> [EXERCISE REQUIREMENTS]:
Look below for the line holding "Git은 컴퓨터 파일의" and the line holding "로컬 저장소로 작업하고". Repeat those two and everything between, exactly.

*** EXCERPTED RECORDS Section Begins ***

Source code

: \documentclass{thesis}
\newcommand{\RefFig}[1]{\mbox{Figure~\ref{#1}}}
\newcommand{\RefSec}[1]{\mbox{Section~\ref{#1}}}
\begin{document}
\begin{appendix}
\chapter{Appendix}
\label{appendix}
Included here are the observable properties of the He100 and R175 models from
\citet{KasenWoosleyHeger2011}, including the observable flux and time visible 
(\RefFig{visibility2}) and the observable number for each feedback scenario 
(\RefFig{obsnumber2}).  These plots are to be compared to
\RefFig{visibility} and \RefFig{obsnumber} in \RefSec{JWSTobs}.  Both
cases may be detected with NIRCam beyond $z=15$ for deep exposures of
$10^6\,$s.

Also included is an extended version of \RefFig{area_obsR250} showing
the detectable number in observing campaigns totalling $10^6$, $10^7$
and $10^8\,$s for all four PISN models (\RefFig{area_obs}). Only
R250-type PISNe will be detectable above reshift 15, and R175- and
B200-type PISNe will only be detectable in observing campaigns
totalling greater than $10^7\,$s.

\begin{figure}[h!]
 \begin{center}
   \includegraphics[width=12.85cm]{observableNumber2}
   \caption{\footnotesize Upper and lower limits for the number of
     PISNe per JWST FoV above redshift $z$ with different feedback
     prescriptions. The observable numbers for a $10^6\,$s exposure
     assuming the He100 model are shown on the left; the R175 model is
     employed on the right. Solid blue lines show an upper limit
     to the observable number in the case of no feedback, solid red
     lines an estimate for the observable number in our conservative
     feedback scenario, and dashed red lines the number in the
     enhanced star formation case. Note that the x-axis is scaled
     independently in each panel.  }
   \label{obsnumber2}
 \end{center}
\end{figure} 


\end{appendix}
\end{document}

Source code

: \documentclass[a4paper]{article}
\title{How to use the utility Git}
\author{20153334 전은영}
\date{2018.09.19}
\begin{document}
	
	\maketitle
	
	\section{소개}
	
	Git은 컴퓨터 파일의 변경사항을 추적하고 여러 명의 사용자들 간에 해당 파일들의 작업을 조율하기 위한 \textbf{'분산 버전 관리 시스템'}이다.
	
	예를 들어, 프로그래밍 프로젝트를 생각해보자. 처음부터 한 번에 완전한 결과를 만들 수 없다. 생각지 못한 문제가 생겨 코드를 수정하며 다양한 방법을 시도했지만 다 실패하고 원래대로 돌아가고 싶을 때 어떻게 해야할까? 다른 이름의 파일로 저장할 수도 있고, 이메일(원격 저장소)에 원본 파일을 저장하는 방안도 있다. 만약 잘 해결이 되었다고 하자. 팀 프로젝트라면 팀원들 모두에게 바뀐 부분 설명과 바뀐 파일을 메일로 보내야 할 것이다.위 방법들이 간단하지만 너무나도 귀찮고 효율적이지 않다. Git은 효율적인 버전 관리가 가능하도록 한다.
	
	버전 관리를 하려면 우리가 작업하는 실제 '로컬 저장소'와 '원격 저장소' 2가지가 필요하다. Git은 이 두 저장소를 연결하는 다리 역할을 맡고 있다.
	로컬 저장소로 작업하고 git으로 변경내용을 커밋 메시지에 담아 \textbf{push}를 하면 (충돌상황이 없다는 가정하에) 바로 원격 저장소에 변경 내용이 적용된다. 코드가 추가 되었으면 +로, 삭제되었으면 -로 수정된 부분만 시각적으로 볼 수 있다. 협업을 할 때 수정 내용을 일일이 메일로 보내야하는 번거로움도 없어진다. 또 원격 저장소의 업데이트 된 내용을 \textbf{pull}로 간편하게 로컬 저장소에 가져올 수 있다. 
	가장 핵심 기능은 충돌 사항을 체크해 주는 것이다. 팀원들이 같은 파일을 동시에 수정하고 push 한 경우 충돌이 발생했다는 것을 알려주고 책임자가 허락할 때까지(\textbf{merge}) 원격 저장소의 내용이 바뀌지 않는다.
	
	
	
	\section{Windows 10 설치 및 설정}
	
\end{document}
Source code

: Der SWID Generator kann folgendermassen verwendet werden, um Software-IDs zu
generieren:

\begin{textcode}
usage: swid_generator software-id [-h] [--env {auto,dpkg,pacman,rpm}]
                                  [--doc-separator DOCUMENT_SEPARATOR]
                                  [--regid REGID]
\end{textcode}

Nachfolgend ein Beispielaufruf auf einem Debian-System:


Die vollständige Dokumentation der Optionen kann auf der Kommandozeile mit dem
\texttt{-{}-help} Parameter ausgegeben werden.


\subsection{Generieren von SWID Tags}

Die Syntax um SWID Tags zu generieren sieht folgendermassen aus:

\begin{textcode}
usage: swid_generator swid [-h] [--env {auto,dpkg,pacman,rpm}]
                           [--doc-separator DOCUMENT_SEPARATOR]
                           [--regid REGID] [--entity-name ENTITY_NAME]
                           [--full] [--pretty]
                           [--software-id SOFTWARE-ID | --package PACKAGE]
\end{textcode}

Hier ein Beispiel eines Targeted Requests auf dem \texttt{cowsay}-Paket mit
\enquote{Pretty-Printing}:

*** EXCERPTED RECORDS Section Ends ***

> [RESULT FOR THIS EXERCISE]:
	Git은 컴퓨터 파일의 변경사항을 추적하고 여러 명의 사용자들 간에 해당 파일들의 작업을 조율하기 위한 \textbf{'분산 버전 관리 시스템'}이다.
	
	예를 들어, 프로그래밍 프로젝트를 생각해보자. 처음부터 한 번에 완전한 결과를 만들 수 없다. 생각지 못한 문제가 생겨 코드를 수정하며 다양한 방법을 시도했지만 다 실패하고 원래대로 돌아가고 싶을 때 어떻게 해야할까? 다른 이름의 파일로 저장할 수도 있고, 이메일(원격 저장소)에 원본 파일을 저장하는 방안도 있다. 만약 잘 해결이 되었다고 하자. 팀 프로젝트라면 팀원들 모두에게 바뀐 부분 설명과 바뀐 파일을 메일로 보내야 할 것이다.위 방법들이 간단하지만 너무나도 귀찮고 효율적이지 않다. Git은 효율적인 버전 관리가 가능하도록 한다.
	
	버전 관리를 하려면 우리가 작업하는 실제 '로컬 저장소'와 '원격 저장소' 2가지가 필요하다. Git은 이 두 저장소를 연결하는 다리 역할을 맡고 있다.
	로컬 저장소로 작업하고 git으로 변경내용을 커밋 메시지에 담아 \textbf{push}를 하면 (충돌상황이 없다는 가정하에) 바로 원격 저장소에 변경 내용이 적용된다. 코드가 추가 되었으면 +로, 삭제되었으면 -로 수정된 부분만 시각적으로 볼 수 있다. 협업을 할 때 수정 내용을 일일이 메일로 보내야하는 번거로움도 없어진다. 또 원격 저장소의 업데이트 된 내용을 \textbf{pull}로 간편하게 로컬 저장소에 가져올 수 있다. 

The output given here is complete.